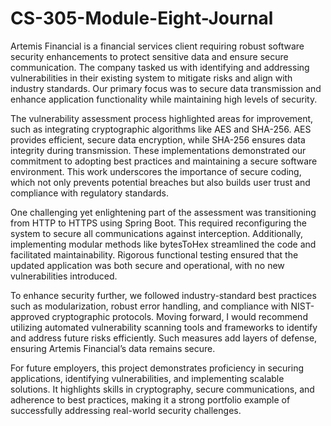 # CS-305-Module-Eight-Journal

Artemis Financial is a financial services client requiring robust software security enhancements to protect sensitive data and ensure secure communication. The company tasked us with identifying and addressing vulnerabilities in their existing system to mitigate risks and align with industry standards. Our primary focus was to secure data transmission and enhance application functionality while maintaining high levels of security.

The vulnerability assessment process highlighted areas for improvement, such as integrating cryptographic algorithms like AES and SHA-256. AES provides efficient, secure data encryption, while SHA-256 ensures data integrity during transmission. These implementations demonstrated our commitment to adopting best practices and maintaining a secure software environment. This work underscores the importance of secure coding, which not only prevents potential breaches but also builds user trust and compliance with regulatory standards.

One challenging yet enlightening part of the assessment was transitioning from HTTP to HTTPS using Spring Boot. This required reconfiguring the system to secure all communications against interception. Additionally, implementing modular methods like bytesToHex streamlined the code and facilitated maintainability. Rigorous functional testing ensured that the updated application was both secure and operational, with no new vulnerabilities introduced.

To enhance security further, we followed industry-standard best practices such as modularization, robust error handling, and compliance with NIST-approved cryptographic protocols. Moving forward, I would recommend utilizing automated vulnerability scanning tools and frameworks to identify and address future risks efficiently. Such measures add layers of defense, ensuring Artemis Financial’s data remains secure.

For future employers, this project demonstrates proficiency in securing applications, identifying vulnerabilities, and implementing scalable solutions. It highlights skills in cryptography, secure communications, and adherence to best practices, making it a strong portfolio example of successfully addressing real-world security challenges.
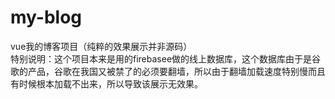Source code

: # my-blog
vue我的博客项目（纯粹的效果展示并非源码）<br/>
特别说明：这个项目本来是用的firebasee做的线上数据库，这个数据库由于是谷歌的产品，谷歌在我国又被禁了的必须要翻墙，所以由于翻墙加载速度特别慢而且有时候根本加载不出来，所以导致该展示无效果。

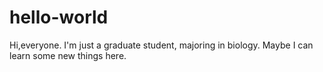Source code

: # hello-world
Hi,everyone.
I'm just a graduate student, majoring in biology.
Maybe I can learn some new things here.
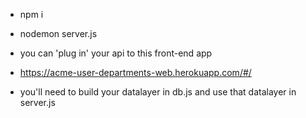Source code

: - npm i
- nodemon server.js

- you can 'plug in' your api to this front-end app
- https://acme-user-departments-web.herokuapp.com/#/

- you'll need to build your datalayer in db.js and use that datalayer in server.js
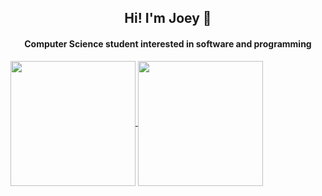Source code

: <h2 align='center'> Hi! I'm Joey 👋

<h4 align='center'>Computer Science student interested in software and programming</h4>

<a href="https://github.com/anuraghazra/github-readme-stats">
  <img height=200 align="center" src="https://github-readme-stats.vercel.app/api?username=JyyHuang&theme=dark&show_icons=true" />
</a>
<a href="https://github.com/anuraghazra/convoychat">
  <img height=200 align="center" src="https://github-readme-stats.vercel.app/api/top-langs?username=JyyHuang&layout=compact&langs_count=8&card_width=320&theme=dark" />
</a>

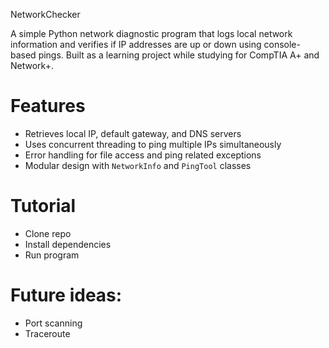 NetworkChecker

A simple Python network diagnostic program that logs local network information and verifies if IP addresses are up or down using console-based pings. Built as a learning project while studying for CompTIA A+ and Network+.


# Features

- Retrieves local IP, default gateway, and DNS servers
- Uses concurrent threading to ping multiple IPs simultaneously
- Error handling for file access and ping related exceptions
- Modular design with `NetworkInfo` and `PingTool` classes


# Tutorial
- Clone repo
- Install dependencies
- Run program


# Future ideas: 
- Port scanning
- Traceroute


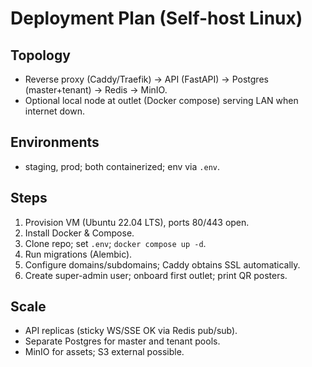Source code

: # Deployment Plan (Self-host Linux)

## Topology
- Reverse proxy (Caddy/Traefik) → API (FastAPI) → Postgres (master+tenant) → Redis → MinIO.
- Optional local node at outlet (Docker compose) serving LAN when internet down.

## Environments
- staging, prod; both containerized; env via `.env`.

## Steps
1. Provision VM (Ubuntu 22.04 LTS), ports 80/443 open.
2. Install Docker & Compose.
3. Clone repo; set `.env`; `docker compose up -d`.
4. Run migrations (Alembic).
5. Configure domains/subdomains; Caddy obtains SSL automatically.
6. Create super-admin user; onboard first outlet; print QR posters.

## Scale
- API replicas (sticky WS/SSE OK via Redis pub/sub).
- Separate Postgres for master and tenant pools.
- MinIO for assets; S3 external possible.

■ ■ ■ ■

• _Your assignment_:
Although the records contain pictures, print only the rest, exactly as written.

• _Answer to this problem_:
 # CS-305-Module-Eight-Journal

Artemis Financial is a financial services client requiring robust software security enhancements to protect sensitive data and ensure secure communication. The company tasked us with identifying and addressing vulnerabilities in their existing system to mitigate risks and align with industry standards. Our primary focus was to secure data transmission and enhance application functionality while maintaining high levels of security.

The vulnerability assessment process highlighted areas for improvement, such as integrating cryptographic algorithms like AES and SHA-256. AES provides efficient, secure data encryption, while SHA-256 ensures data integrity during transmission. These implementations demonstrated our commitment to adopting best practices and maintaining a secure software environment. This work underscores the importance of secure coding, which not only prevents potential breaches but also builds user trust and compliance with regulatory standards.

One challenging yet enlightening part of the assessment was transitioning from HTTP to HTTPS using Spring Boot. This required reconfiguring the system to secure all communications against interception. Additionally, implementing modular methods like bytesToHex streamlined the code and facilitated maintainability. Rigorous functional testing ensured that the updated application was both secure and operational, with no new vulnerabilities introduced.

To enhance security further, we followed industry-standard best practices such as modularization, robust error handling, and compliance with NIST-approved cryptographic protocols. Moving forward, I would recommend utilizing automated vulnerability scanning tools and frameworks to identify and address future risks efficiently. Such measures add layers of defense, ensuring Artemis Financial’s data remains secure.

For future employers, this project demonstrates proficiency in securing applications, identifying vulnerabilities, and implementing scalable solutions. It highlights skills in cryptography, secure communications, and adherence to best practices, making it a strong portfolio example of successfully addressing real-world security challenges.
Source code

: # my-blog
vue我的博客项目（纯粹的效果展示并非源码）<br/>
特别说明：这个项目本来是用的firebasee做的线上数据库，这个数据库由于是谷歌的产品，谷歌在我国又被禁了的必须要翻墙，所以由于翻墙加载速度特别慢而且有时候根本加载不出来，所以导致该展示无效果。

Source code

: # hello-world
Hi,everyone.
I'm just a graduate student, majoring in biology.
Maybe I can learn some new things here.
Source code

: - npm i
- nodemon server.js

- you can 'plug in' your api to this front-end app
- https://acme-user-departments-web.herokuapp.com/#/

- you'll need to build your datalayer in db.js and use that datalayer in server.js
Source code

: <h2 align='center'> Hi! I'm Joey 👋

<h4 align='center'>Computer Science student interested in software and programming</h4>

<a href="https://github.com/anuraghazra/github-readme-stats">
  <img height=200 align="center" src="https://github-readme-stats.vercel.app/api?username=JyyHuang&theme=dark&show_icons=true" />
</a>
<a href="https://github.com/anuraghazra/convoychat">
  <img height=200 align="center" src="https://github-readme-stats.vercel.app/api/top-langs?username=JyyHuang&layout=compact&langs_count=8&card_width=320&theme=dark" />
</a>

 NetworkChecker

A simple Python network diagnostic program that logs local network information and verifies if IP addresses are up or down using console-based pings. Built as a learning project while studying for CompTIA A+ and Network+.


# Features

- Retrieves local IP, default gateway, and DNS servers
- Uses concurrent threading to ping multiple IPs simultaneously
- Error handling for file access and ping related exceptions
- Modular design with `NetworkInfo` and `PingTool` classes


# Tutorial
- Clone repo
- Install dependencies
- Run program


# Future ideas: 
- Port scanning
- Traceroute


Source code

: # Deployment Plan (Self-host Linux)

## Topology
- Reverse proxy (Caddy/Traefik) → API (FastAPI) → Postgres (master+tenant) → Redis → MinIO.
- Optional local node at outlet (Docker compose) serving LAN when internet down.

## Environments
- staging, prod; both containerized; env via `.env`.

## Steps
1. Provision VM (Ubuntu 22.04 LTS), ports 80/443 open.
2. Install Docker & Compose.
3. Clone repo; set `.env`; `docker compose up -d`.
4. Run migrations (Alembic).
5. Configure domains/subdomains; Caddy obtains SSL automatically.
6. Create super-admin user; onboard first outlet; print QR posters.

## Scale
- API replicas (sticky WS/SSE OK via Redis pub/sub).
- Separate Postgres for master and tenant pools.
- MinIO for assets; S3 external possible.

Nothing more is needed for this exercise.